[Dataset entries]

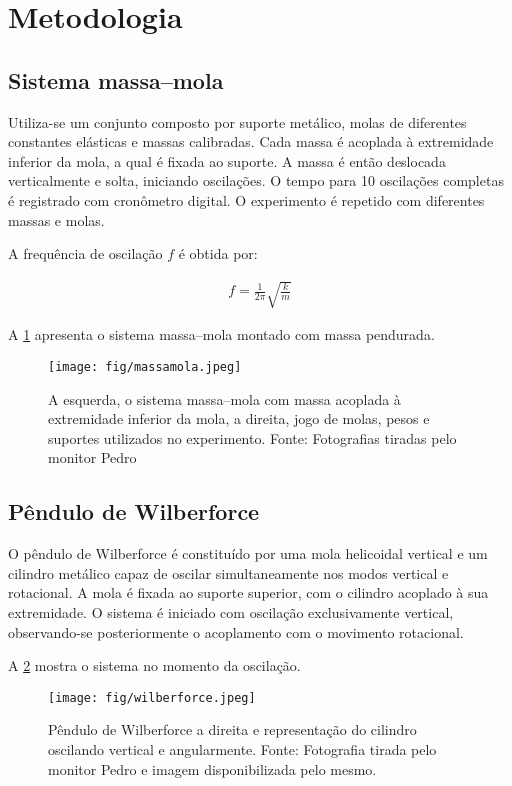 \section{Metodologia}

\subsection{Sistema massa–mola}

Utiliza-se um conjunto composto por suporte metálico, molas de diferentes constantes elásticas e massas calibradas. Cada massa é acoplada à extremidade inferior da mola, a qual é fixada ao suporte. A massa é então deslocada verticalmente e solta, iniciando oscilações. O tempo para 10 oscilações completas é registrado com cronômetro digital. O experimento é repetido com diferentes massas e molas.

A frequência de oscilação \(f\) é obtida por:

\begin{align*}
    f = \frac{1}{2\pi} \sqrt{\frac{k}{m}}
\end{align*}

A \cref{fig:massamola} apresenta o sistema massa–mola montado com massa pendurada.

\begin{figure}[H]
    \centering
    \texttt{[image: fig/massamola.jpeg]}
    \caption{A esquerda, o sistema massa–mola com massa acoplada à extremidade inferior da mola, a direita, jogo de molas, pesos e suportes utilizados no experimento. Fonte: Fotografias tiradas pelo monitor Pedro}
    \label{fig:massamola}
\end{figure}

\subsection{Pêndulo de Wilberforce}

O pêndulo de Wilberforce é constituído por uma mola helicoidal vertical e um cilindro metálico capaz de oscilar simultaneamente nos modos vertical e rotacional. A mola é fixada ao suporte superior, com o cilindro acoplado à sua extremidade. O sistema é iniciado com oscilação exclusivamente vertical, observando-se posteriormente o acoplamento com o movimento rotacional.

A \cref{fig:wilberforce} mostra o sistema no momento da oscilação.

\begin{figure}[H]
    \centering
    \texttt{[image: fig/wilberforce.jpeg]}
    \caption{Pêndulo de Wilberforce a direita e representação do cilindro oscilando vertical e angularmente. Fonte: Fotografia tirada pelo monitor Pedro e imagem disponibilizada pelo mesmo.}
    \label{fig:wilberforce}
\end{figure}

**Required work:**
I'd like the records above given again exactly, please, without the pictures.

**Solution to the problem:**
 \section{Metodologia}

\subsection{Sistema massa–mola}

Utiliza-se um conjunto composto por suporte metálico, molas de diferentes constantes elásticas e massas calibradas. Cada massa é acoplada à extremidade inferior da mola, a qual é fixada ao suporte. A massa é então deslocada verticalmente e solta, iniciando oscilações. O tempo para 10 oscilações completas é registrado com cronômetro digital. O experimento é repetido com diferentes massas e molas.

A frequência de oscilação \(f\) é obtida por:

\begin{align*}
    f = \frac{1}{2\pi} \sqrt{\frac{k}{m}}
\end{align*}

A \cref{fig:massamola} apresenta o sistema massa–mola montado com massa pendurada.

\begin{figure}[H]
    \centering
    \texttt{[image: fig/massamola.jpeg]}
    \caption{A esquerda, o sistema massa–mola com massa acoplada à extremidade inferior da mola, a direita, jogo de molas, pesos e suportes utilizados no experimento. Fonte: Fotografias tiradas pelo monitor Pedro}
    \label{fig:massamola}
\end{figure}

\subsection{Pêndulo de Wilberforce}

O pêndulo de Wilberforce é constituído por uma mola helicoidal vertical e um cilindro metálico capaz de oscilar simultaneamente nos modos vertical e rotacional. A mola é fixada ao suporte superior, com o cilindro acoplado à sua extremidade. O sistema é iniciado com oscilação exclusivamente vertical, observando-se posteriormente o acoplamento com o movimento rotacional.

A \cref{fig:wilberforce} mostra o sistema no momento da oscilação.

\begin{figure}[H]
    \centering
    \texttt{[image: fig/wilberforce.jpeg]}
    \caption{Pêndulo de Wilberforce a direita e representação do cilindro oscilando vertical e angularmente. Fonte: Fotografia tirada pelo monitor Pedro e imagem disponibilizada pelo mesmo.}
    \label{fig:wilberforce}
\end{figure}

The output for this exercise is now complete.